Work instructions: The entries are to be printed again word for word, but no picture may appear.

Collected data
□ □ □ □ □ □ □

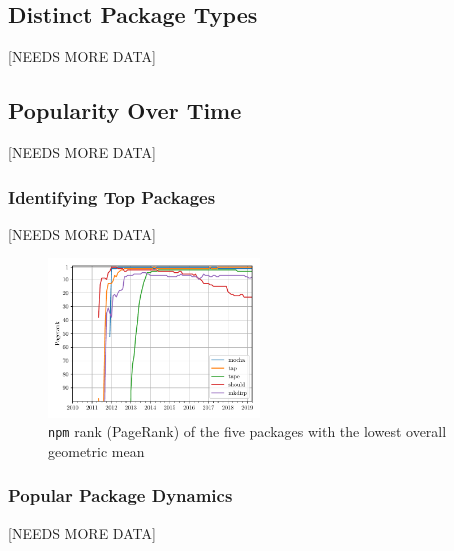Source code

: \documentclass[10pt,conference]{IEEEtran}
\def\code#1{\texttt{#1}}
\begin{document}
  \subsection{Distinct Package Types}
  [NEEDS MORE DATA]

  \subsection{Popularity Over Time}
  [NEEDS MORE DATA]

  \subsubsection{Identifying Top Packages}
  [NEEDS MORE DATA]

  \begin{figure}
    \includegraphics[width=0.5\textwidth]{figures/geo_mean_highest_pagerank.pdf}
    \caption{\code{npm} rank (PageRank) of the five packages with the lowest overall geometric mean}
    \label{topFive}
  \end{figure}


  \subsubsection{Popular Package Dynamics}
  [NEEDS MORE DATA]
\end{document}
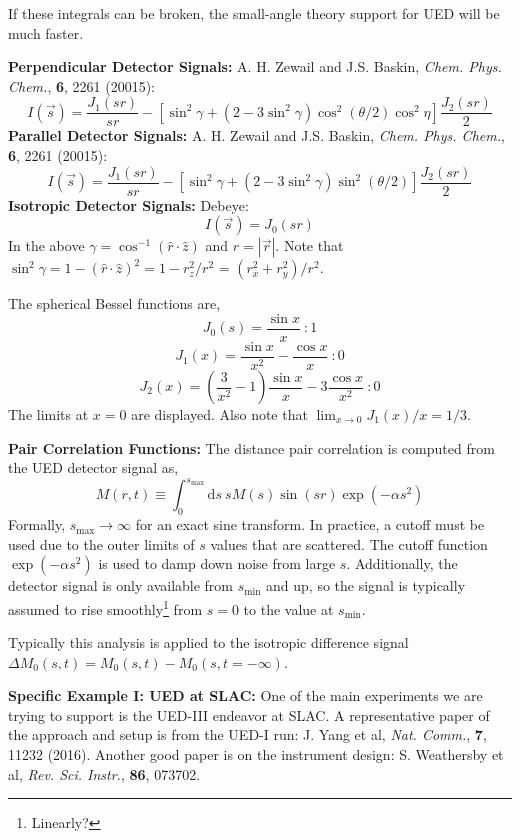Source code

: \documentclass[fleqn,oneside,12pt]{article}
\begin{document}
If these integrals can be broken, the small-angle theory support for UED will be
much faster.

\textbf{Perpendicular Detector Signals:} A. H. Zewail and J.S. Baskin,
\textit{Chem. Phys. Chem.}, \textbf{6}, 2261 (20015):
\[
I (\vec s)
=
\frac{J_{1} (s r)}{sr}
-
\left [
\sin^2 \gamma
+
(
2 
-
3 
\sin^2 \gamma
)
\cos^2 (\theta / 2)
\cos^2 \eta
\right ]
\frac{J_{2} (s r)}{2}
\]
\textbf{Parallel Detector Signals:} A. H. Zewail and J.S. Baskin,
\textit{Chem. Phys. Chem.}, \textbf{6}, 2261 (20015):
\[
I (\vec s)
=
\frac{J_{1} (s r)}{sr}
-
\left [
\sin^2 \gamma
+
(
2 
-
3 
\sin^2 \gamma
)
\sin^2 (\theta / 2)
\right ]
\frac{J_{2} (s r)}{2}
\]
\textbf{Isotropic Detector Signals:} Debeye:
\[
I (\vec s)
=
J_{0} (sr)
\]
In the above $\gamma = \cos^{-1} (\hat r \cdot \hat z)$ and $r = | \vec r |$.
Note that $\sin^2 \gamma = 1 - (\hat r \cdot \hat z)^2 = 1 - r_{z}^2 / r^2$ =
$(r_{x}^2 + r_{y}^2) / r^2$.

The spherical Bessel functions are,
\[
J_{0} (s)
=
\frac{\sin x}{x}
\
:
1
\]
\[
J_{1} (x)
=
\frac{\sin x}{x^2}
-
\frac{\cos x}{x}
\
:
0
\]
\[
J_{2} (x)
=
\left (
\frac{3}{x^2} - 1
\right )
\frac{\sin x}{x}
-
3
\frac{\cos x}{x^2}
\
:
0
\]
The limits at $x = 0$ are displayed. Also note that $\lim_{x \rightarrow 0} J_{1}
(x) / x = 1 /3$.

\textbf{Pair Correlation Functions:} The distance pair correlation is computed
from the UED detector signal as,
\[
M (r, t)
\equiv
\int_{0}^{s_{\mathrm{max}}}
\mathrm{d} s \
s M(s)
\sin (sr)
\exp(-\alpha s^2)
\]
Formally, $s_{\mathrm{max}} \rightarrow \infty$ for an exact sine transform. In
practice, a cutoff must be used due to the outer limits of $s$ values that are
scattered. The cutoff function $\exp(-\alpha s^2)$ is used to damp down noise
from large $s$. Additionally, the detector signal is only available from
$s_{\mathrm{min}}$ and up, so the signal is typically assumed to rise
smoothly\footnote{Linearly?} from $s=0$ to the value at $s_{\mathrm{min}}$.

Typically this analysis is applied to the isotropic difference signal $\Delta
M_{0} (s, t) = M_{0} (s, t) - M_{0} (s, t = -\infty)$.

\textbf{Specific Example I: UED at SLAC:} One of the main experiments we are
trying to support is the UED-III endeavor at SLAC. A representative paper of the
approach and setup is from the UED-I run: J. Yang et al, \emph{Nat. Comm.},
\textbf{7}, 11232 (2016). Another good paper is on the instrument design: S.
Weathersby et al, \emph{Rev. Sci. Instr.}, \textbf{86}, 073702. 
\end{document}
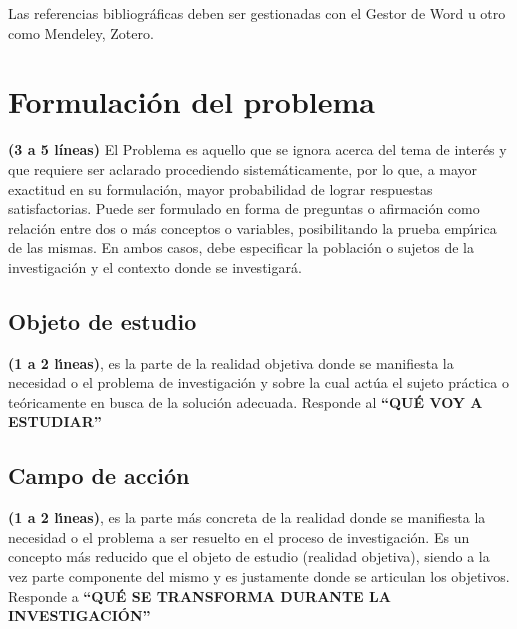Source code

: Las referencias bibliogr\'{a}ficas deben ser gestionadas con el Gestor de Word u otro como Mendeley, 
Zotero. 



\section{Formulaci\'on del problema}
\label{cap0:sec:formulacion_del_problema}

\textbf{(3 a 5 l\'ineas)} El Problema es aquello que se ignora acerca del tema de inter\'{e}s y que 
requiere ser aclarado procediendo sistem\'{a}ticamente, por lo que, a mayor exactitud en su 
formulaci\'{o}n, mayor probabilidad de lograr respuestas satisfactorias. Puede ser formulado en 
forma de preguntas o afirmaci\'{o}n como relaci\'{o}n entre dos o m\'{a}s conceptos o variables, 
posibilitando la prueba emp\'{\i}rica de las mismas. En ambos casos, debe especificar la 
poblaci\'{o}n o sujetos de la investigaci\'{o}n y el contexto donde se investigar\'{a}.


\subsection{Objeto de estudio}
\label{cap0:sec:objecto_de_estudio}

\textbf{(1 a 2 l\'{\i}neas)}, es la parte de la realidad objetiva donde se manifiesta la necesidad 
o el problema de investigaci\'{o}n y sobre la cual act\'{u}a el sujeto pr\'{a}ctica o 
te\'{o}ricamente en busca de la soluci\'{o}n adecuada. Responde al \textbf{``QU\'{E} VOY A ESTUDIAR''}


\subsection{Campo de acci\'on}
\label{cap0:sec:campo_de_accion}

\textbf{(1 a 2 l\'{\i}neas)}, es la parte m\'{a}s concreta de la realidad donde se manifiesta la 
necesidad o el problema a ser resuelto en el proceso de investigaci\'{o}n. Es un concepto m\'{a}s 
reducido que el objeto de estudio (realidad objetiva), siendo a la vez parte componente del mismo 
y es justamente donde se articulan los objetivos. Responde a 
\textbf{``QU\'{E} SE TRANSFORMA DURANTE LA INVESTIGACI\'{O}N''}



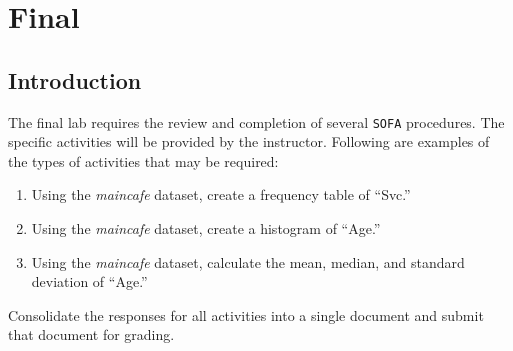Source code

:\chapter{Final}\label{fin:final}
\section{Introduction}

The final lab requires the review and completion of several \texttt{SOFA} procedures. The specific activities will be provided by the instructor. Following are examples of the types of activities that may be required:

\begin{enumerate}
  \item Using the \textit{maincafe} dataset, create a frequency table of ``Svc.''
  \item Using the \textit{maincafe} dataset, create a histogram of ``Age.''
  \item Using the \textit{maincafe} dataset, calculate the mean, median, and standard deviation of ``Age.''
\end{enumerate}

Consolidate the responses for all activities into a single document and submit that document for grading.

□ □ □ □ □ □ □

Your solution:
Source code

: \documentclass[10pt,conference]{IEEEtran}
\def\code#1{\texttt{#1}}
\begin{document}
  \subsection{Distinct Package Types}
  [NEEDS MORE DATA]

  \subsection{Popularity Over Time}
  [NEEDS MORE DATA]

  \subsubsection{Identifying Top Packages}
  [NEEDS MORE DATA]

  \begin{figure}
    \includegraphics[width=0.5\textwidth]{figures/geo_mean_highest_pagerank.pdf}
    \caption{\code{npm} rank (PageRank) of the five packages with the lowest overall geometric mean}
    \label{topFive}
  \end{figure}


  \subsubsection{Popular Package Dynamics}
  [NEEDS MORE DATA]
\end{document}
Source code

: \documentclass[fleqn,oneside,12pt]{article}
\begin{document}
If these integrals can be broken, the small-angle theory support for UED will be
much faster.

\textbf{Perpendicular Detector Signals:} A. H. Zewail and J.S. Baskin,
\textit{Chem. Phys. Chem.}, \textbf{6}, 2261 (20015):
\[
I (\vec s)
=
\frac{J_{1} (s r)}{sr}
-
\left [
\sin^2 \gamma
+
(
2 
-
3 
\sin^2 \gamma
)
\cos^2 (\theta / 2)
\cos^2 \eta
\right ]
\frac{J_{2} (s r)}{2}
\]
\textbf{Parallel Detector Signals:} A. H. Zewail and J.S. Baskin,
\textit{Chem. Phys. Chem.}, \textbf{6}, 2261 (20015):
\[
I (\vec s)
=
\frac{J_{1} (s r)}{sr}
-
\left [
\sin^2 \gamma
+
(
2 
-
3 
\sin^2 \gamma
)
\sin^2 (\theta / 2)
\right ]
\frac{J_{2} (s r)}{2}
\]
\textbf{Isotropic Detector Signals:} Debeye:
\[
I (\vec s)
=
J_{0} (sr)
\]
In the above $\gamma = \cos^{-1} (\hat r \cdot \hat z)$ and $r = | \vec r |$.
Note that $\sin^2 \gamma = 1 - (\hat r \cdot \hat z)^2 = 1 - r_{z}^2 / r^2$ =
$(r_{x}^2 + r_{y}^2) / r^2$.

The spherical Bessel functions are,
\[
J_{0} (s)
=
\frac{\sin x}{x}
\
:
1
\]
\[
J_{1} (x)
=
\frac{\sin x}{x^2}
-
\frac{\cos x}{x}
\
:
0
\]
\[
J_{2} (x)
=
\left (
\frac{3}{x^2} - 1
\right )
\frac{\sin x}{x}
-
3
\frac{\cos x}{x^2}
\
:
0
\]
The limits at $x = 0$ are displayed. Also note that $\lim_{x \rightarrow 0} J_{1}
(x) / x = 1 /3$.

\textbf{Pair Correlation Functions:} The distance pair correlation is computed
from the UED detector signal as,
\[
M (r, t)
\equiv
\int_{0}^{s_{\mathrm{max}}}
\mathrm{d} s \
s M(s)
\sin (sr)
\exp(-\alpha s^2)
\]
Formally, $s_{\mathrm{max}} \rightarrow \infty$ for an exact sine transform. In
practice, a cutoff must be used due to the outer limits of $s$ values that are
scattered. The cutoff function $\exp(-\alpha s^2)$ is used to damp down noise
from large $s$. Additionally, the detector signal is only available from
$s_{\mathrm{min}}$ and up, so the signal is typically assumed to rise
smoothly\footnote{Linearly?} from $s=0$ to the value at $s_{\mathrm{min}}$.

Typically this analysis is applied to the isotropic difference signal $\Delta
M_{0} (s, t) = M_{0} (s, t) - M_{0} (s, t = -\infty)$.

\textbf{Specific Example I: UED at SLAC:} One of the main experiments we are
trying to support is the UED-III endeavor at SLAC. A representative paper of the
approach and setup is from the UED-I run: J. Yang et al, \emph{Nat. Comm.},
\textbf{7}, 11232 (2016). Another good paper is on the instrument design: S.
Weathersby et al, \emph{Rev. Sci. Instr.}, \textbf{86}, 073702. 
\end{document}
Source code

: Las referencias bibliogr\'{a}ficas deben ser gestionadas con el Gestor de Word u otro como Mendeley, 
Zotero. 



\section{Formulaci\'on del problema}
\label{cap0:sec:formulacion_del_problema}

\textbf{(3 a 5 l\'ineas)} El Problema es aquello que se ignora acerca del tema de inter\'{e}s y que 
requiere ser aclarado procediendo sistem\'{a}ticamente, por lo que, a mayor exactitud en su 
formulaci\'{o}n, mayor probabilidad de lograr respuestas satisfactorias. Puede ser formulado en 
forma de preguntas o afirmaci\'{o}n como relaci\'{o}n entre dos o m\'{a}s conceptos o variables, 
posibilitando la prueba emp\'{\i}rica de las mismas. En ambos casos, debe especificar la 
poblaci\'{o}n o sujetos de la investigaci\'{o}n y el contexto donde se investigar\'{a}.


\subsection{Objeto de estudio}
\label{cap0:sec:objecto_de_estudio}

\textbf{(1 a 2 l\'{\i}neas)}, es la parte de la realidad objetiva donde se manifiesta la necesidad 
o el problema de investigaci\'{o}n y sobre la cual act\'{u}a el sujeto pr\'{a}ctica o 
te\'{o}ricamente en busca de la soluci\'{o}n adecuada. Responde al \textbf{``QU\'{E} VOY A ESTUDIAR''}


\subsection{Campo de acci\'on}
\label{cap0:sec:campo_de_accion}

\textbf{(1 a 2 l\'{\i}neas)}, es la parte m\'{a}s concreta de la realidad donde se manifiesta la 
necesidad o el problema a ser resuelto en el proceso de investigaci\'{o}n. Es un concepto m\'{a}s 
reducido que el objeto de estudio (realidad objetiva), siendo a la vez parte componente del mismo 
y es justamente donde se articulan los objetivos. Responde a 
\textbf{``QU\'{E} SE TRANSFORMA DURANTE LA INVESTIGACI\'{O}N''}



Source code

:\chapter{Final}\label{fin:final}
\section{Introduction}

The final lab requires the review and completion of several \texttt{SOFA} procedures. The specific activities will be provided by the instructor. Following are examples of the types of activities that may be required:

\begin{enumerate}
  \item Using the \textit{maincafe} dataset, create a frequency table of ``Svc.''
  \item Using the \textit{maincafe} dataset, create a histogram of ``Age.''
  \item Using the \textit{maincafe} dataset, calculate the mean, median, and standard deviation of ``Age.''
\end{enumerate}

Consolidate the responses for all activities into a single document and submit that document for grading.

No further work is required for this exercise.